RECORD EXTRACTS START

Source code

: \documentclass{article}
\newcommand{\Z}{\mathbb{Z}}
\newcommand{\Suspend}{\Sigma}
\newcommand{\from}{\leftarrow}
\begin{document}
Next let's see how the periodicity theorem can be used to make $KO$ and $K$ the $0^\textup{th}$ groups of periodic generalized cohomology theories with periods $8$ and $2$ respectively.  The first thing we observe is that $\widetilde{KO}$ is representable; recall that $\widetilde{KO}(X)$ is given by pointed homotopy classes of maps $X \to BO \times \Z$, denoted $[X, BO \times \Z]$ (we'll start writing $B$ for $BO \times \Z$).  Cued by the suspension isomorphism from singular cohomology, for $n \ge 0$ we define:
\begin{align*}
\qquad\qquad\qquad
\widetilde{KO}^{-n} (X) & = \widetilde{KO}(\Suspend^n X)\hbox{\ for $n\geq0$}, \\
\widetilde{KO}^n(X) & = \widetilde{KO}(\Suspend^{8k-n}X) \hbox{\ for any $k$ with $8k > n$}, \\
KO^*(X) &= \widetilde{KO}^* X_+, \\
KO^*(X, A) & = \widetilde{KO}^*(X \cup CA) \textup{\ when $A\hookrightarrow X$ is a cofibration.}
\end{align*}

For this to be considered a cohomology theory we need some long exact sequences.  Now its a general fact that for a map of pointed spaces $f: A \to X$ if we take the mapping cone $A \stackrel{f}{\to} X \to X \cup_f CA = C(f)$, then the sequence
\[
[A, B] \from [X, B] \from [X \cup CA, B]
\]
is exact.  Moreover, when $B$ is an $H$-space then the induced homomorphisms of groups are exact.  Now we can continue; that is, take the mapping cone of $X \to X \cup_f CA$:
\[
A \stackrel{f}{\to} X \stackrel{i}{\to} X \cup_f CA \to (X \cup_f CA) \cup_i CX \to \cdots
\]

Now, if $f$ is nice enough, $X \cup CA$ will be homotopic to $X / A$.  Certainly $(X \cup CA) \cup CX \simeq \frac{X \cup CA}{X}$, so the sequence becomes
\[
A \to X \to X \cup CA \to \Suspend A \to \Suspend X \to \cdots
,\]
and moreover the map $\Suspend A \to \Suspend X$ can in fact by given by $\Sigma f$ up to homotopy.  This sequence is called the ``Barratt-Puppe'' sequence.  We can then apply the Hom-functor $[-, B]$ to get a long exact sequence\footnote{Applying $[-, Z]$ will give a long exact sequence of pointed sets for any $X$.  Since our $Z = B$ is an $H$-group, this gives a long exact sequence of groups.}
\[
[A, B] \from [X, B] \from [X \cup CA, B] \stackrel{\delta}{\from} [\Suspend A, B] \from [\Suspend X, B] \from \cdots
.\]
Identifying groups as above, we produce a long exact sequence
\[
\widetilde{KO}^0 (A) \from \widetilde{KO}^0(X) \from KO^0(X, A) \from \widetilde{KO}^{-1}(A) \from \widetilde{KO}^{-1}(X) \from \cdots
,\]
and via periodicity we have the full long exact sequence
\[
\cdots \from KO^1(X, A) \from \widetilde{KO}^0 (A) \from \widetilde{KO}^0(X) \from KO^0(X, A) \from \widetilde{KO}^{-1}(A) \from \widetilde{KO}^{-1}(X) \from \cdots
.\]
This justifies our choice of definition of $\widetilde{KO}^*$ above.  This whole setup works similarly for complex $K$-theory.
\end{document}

RECORD EXTRACTS END

* _WHAT TO DO_:
Each line of the listing above that contains the word "when" is to be copied.

* _ANSWER TO THIS EXERCISE_:
KO^*(X, A) & = \widetilde{KO}^*(X \cup CA) \textup{\ when $A\hookrightarrow X$ is a cofibration.}
is exact.  Moreover, when $B$ is an $H$-space then the induced homomorphisms of groups are exact.  Now we can continue; that is, take the mapping cone of $X \to X \cup_f CA$:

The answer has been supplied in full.